Source texts of formatted documents:

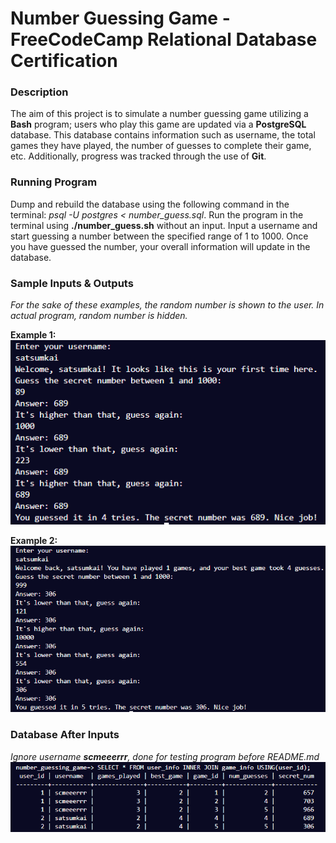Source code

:# Number Guessing Game - FreeCodeCamp Relational Database Certification

### Description
The aim of this project is to simulate a number guessing game utilizing a **Bash** program; users who play this game are updated via a **PostgreSQL** database. This database contains information such as username, the total games they have played, the number of guesses to complete their game, etc. Additionally, progress was tracked through the use of **Git**.

### Running Program
Dump and rebuild the database using the following command in the terminal: *psql -U postgres < number_guess.sql*. Run the program in the terminal using **./number_guess.sh** without an input. Input a username and start guessing a number between the specified range of 1 to 1000. Once you have guessed the number, your overall information will update in the database.  

### Sample Inputs & Outputs
*For the sake of these examples, the random number is shown to the user. In actual program, random number is hidden.*

**Example 1:**
![Example 1](number_guessing_game/example-img/example-1.png)

**Example 2:**
![Example 2](number_guessing_game/example-img/example-2.png)

### Database After Inputs
*Ignore username **scmeeerrr**, done for testing program before README.md*
![database-after-examples](number_guessing_game/example-img/db-example.png)
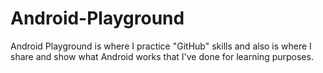 # Android-Playground

Android Playground is where I practice "GitHub" skills and also is where I share and show what Android works that I've done for learning purposes.
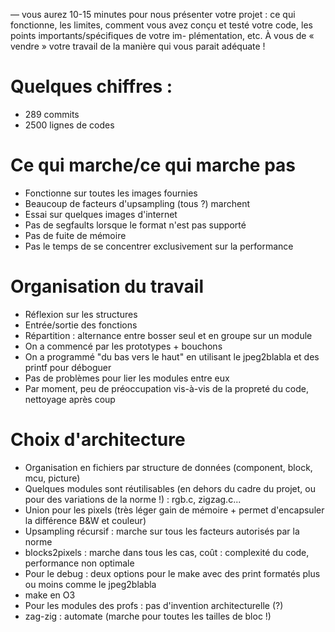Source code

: — vous aurez 10-15 minutes pour nous présenter votre projet : ce qui fonctionne, les limites,
comment vous avez conçu et testé votre code, les points importants/spécifiques de votre im-
plémentation, etc. À vous de « vendre » votre travail de la manière qui vous parait adéquate !

# Quelques chiffres :
* 289 commits
* 2500 lignes de codes
# Ce qui marche/ce qui marche pas
* Fonctionne sur toutes les images fournies
* Beaucoup de facteurs d'upsampling (tous ?) marchent
* Essai sur quelques images d'internet
* Pas de segfaults lorsque le format n'est pas supporté
* Pas de fuite de mémoire
* Pas le temps de se concentrer exclusivement sur la performance
# Organisation du travail
* Réflexion sur les structures
* Entrée/sortie des fonctions
* Répartition : alternance entre bosser seul et en groupe sur un module
* On a commencé par les prototypes + bouchons
* On a programmé "du bas vers le haut" en utilisant le jpeg2blabla et des printf pour déboguer
* Pas de problèmes pour lier les modules entre eux
* Par moment, peu de préoccupation vis-à-vis de la propreté du code, nettoyage après coup
# Choix d'architecture
* Organisation en fichiers par structure de données (component, block, mcu, picture)
* Quelques modules sont réutilisables (en dehors du cadre du projet, ou pour des variations de la norme !) : rgb.c, zigzag.c...
* Union pour les pixels (très léger gain de mémoire + permet d'encapsuler la différence B&W et couleur)
* Upsampling récursif : marche sur tous les facteurs autorisés par la norme
* blocks2pixels : marche dans tous les cas, coût : complexité du code, performance non optimale
* Pour le debug : deux options pour le make avec des print formatés plus ou moins comme le jpeg2blabla
* make en O3
* Pour les modules des profs : pas d'invention architecturelle (?)
* zag-zig : automate (marche pour toutes les tailles de bloc !)
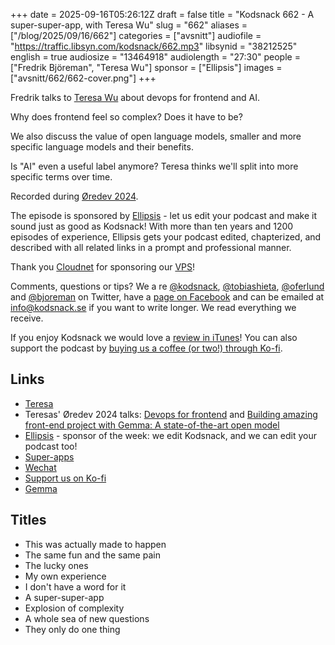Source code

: +++
date = 2025-09-16T05:26:12Z
draft = false
title = "Kodsnack 662 - A super-super-app, with Teresa Wu"
slug = "662"
aliases = ["/blog/2025/09/16/662"]
categories = ["avsnitt"]
audiofile = "https://traffic.libsyn.com/kodsnack/662.mp3"
libsynid = "38212525"
english = true
audiosize = "13464918"
audiolength = "27:30"
people = ["Fredrik Björeman", "Teresa Wu"]
sponsor = ["Ellipsis"]
images = ["avsnitt/662/662-cover.png"]
+++

Fredrik talks to [Teresa Wu](https://sessionize.com/teresa-wu/) about devops for frontend and AI.

Why does frontend feel so complex? Does it have to be?

We also discuss the value of open language models, smaller and more specific language models and their benefits.

Is "AI" even a useful label anymore? Teresa thinks we'll split into more specific terms over time.

Recorded during [Øredev 2024](https://archive.oredev.org/2024/#/).

The episode is sponsored by [Ellipsis](http://www.ellipsis.se) - let us edit your podcast and make it sound just as good as Kodsnack! With more than ten years and 1200 episodes of experience, Ellipsis gets your podcast edited, chapterized, and described with all related links in a prompt and professional manner.

Thank you [Cloudnet](http://www.cloudnet.se) for sponsoring our [VPS](http://en.wikipedia.org/wiki/Virtual_private_server)!

Comments, questions or tips? We a	re [@kodsnack](https://www.twitter.com/kodsnack), [@tobiashieta](https://www.twitter.com/tobiashieta), [@oferlund](https://twitter.com/oferlund) and [@bjoreman](https://www.twitter.com/bjoreman) on Twitter, have a [page on Facebook](https://www.facebook.com/kodsnack) and can be emailed at [info@kodsnack.se](mailto:info@kodsnack.se) if you want to write longer. We read everything we receive.

If you enjoy Kodsnack we would love a [review in iTunes](http://itunes.apple.com/se/podcast/kodsnack/id561631498?l=en)! You can also support the podcast by <a href="https://ko-fi.com/kodsnack" rel="payment">buying us a coffee (or two!) through Ko-fi</a>.

## Links ##
* [Teresa](https://sessionize.com/teresa-wu/)
* Teresas' Øredev 2024 talks: [Devops for frontend](https://www.youtube.com/watch?v=WQTaSC-nIcw&list=PLOUKmSqExtAFpg3krEd6CXr3uIyUgP97b&index=103) and [Building amazing front-end project with Gemma: A state-of-the-art open model](https://www.youtube.com/watch?v=dFywHp7YRYI&list=PLOUKmSqExtAFpg3krEd6CXr3uIyUgP97b&index=49)
* [Ellipsis](http://www.ellipsis.se) - sponsor of the week: we edit Kodsnack, and we can edit your podcast too!
* [Super-apps](https://en.wikipedia.org/wiki/Super-app)
* [Wechat](https://en.wikipedia.org/wiki/WeChat)
* [Support us on Ko-fi](https://ko-fi.com/kodsnack)
* [Gemma](https://en.wikipedia.org/wiki/Gemma_%28language_model%29)

## Titles ##
* This was actually made to happen
* The same fun and the same pain
* The lucky ones
* My own experience
* I don't have a word for it
* A super-super-app
* Explosion of complexity
* A whole sea of new questions
* They only do one thing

**WORK INSTRUCTIONS**
Output only the lines from the line that contains "terms over time." through the end of the entries, both included, exactly as they appear.

**ANSWER BELOW**
Is "AI" even a useful label anymore? Teresa thinks we'll split into more specific terms over time.

Recorded during [Øredev 2024](https://archive.oredev.org/2024/#/).

The episode is sponsored by [Ellipsis](http://www.ellipsis.se) - let us edit your podcast and make it sound just as good as Kodsnack! With more than ten years and 1200 episodes of experience, Ellipsis gets your podcast edited, chapterized, and described with all related links in a prompt and professional manner.

Thank you [Cloudnet](http://www.cloudnet.se) for sponsoring our [VPS](http://en.wikipedia.org/wiki/Virtual_private_server)!

Comments, questions or tips? We a	re [@kodsnack](https://www.twitter.com/kodsnack), [@tobiashieta](https://www.twitter.com/tobiashieta), [@oferlund](https://twitter.com/oferlund) and [@bjoreman](https://www.twitter.com/bjoreman) on Twitter, have a [page on Facebook](https://www.facebook.com/kodsnack) and can be emailed at [info@kodsnack.se](mailto:info@kodsnack.se) if you want to write longer. We read everything we receive.

If you enjoy Kodsnack we would love a [review in iTunes](http://itunes.apple.com/se/podcast/kodsnack/id561631498?l=en)! You can also support the podcast by <a href="https://ko-fi.com/kodsnack" rel="payment">buying us a coffee (or two!) through Ko-fi</a>.

## Links ##
* [Teresa](https://sessionize.com/teresa-wu/)
* Teresas' Øredev 2024 talks: [Devops for frontend](https://www.youtube.com/watch?v=WQTaSC-nIcw&list=PLOUKmSqExtAFpg3krEd6CXr3uIyUgP97b&index=103) and [Building amazing front-end project with Gemma: A state-of-the-art open model](https://www.youtube.com/watch?v=dFywHp7YRYI&list=PLOUKmSqExtAFpg3krEd6CXr3uIyUgP97b&index=49)
* [Ellipsis](http://www.ellipsis.se) - sponsor of the week: we edit Kodsnack, and we can edit your podcast too!
* [Super-apps](https://en.wikipedia.org/wiki/Super-app)
* [Wechat](https://en.wikipedia.org/wiki/WeChat)
* [Support us on Ko-fi](https://ko-fi.com/kodsnack)
* [Gemma](https://en.wikipedia.org/wiki/Gemma_%28language_model%29)

## Titles ##
* This was actually made to happen
* The same fun and the same pain
* The lucky ones
* My own experience
* I don't have a word for it
* A super-super-app
* Explosion of complexity
* A whole sea of new questions
* They only do one thing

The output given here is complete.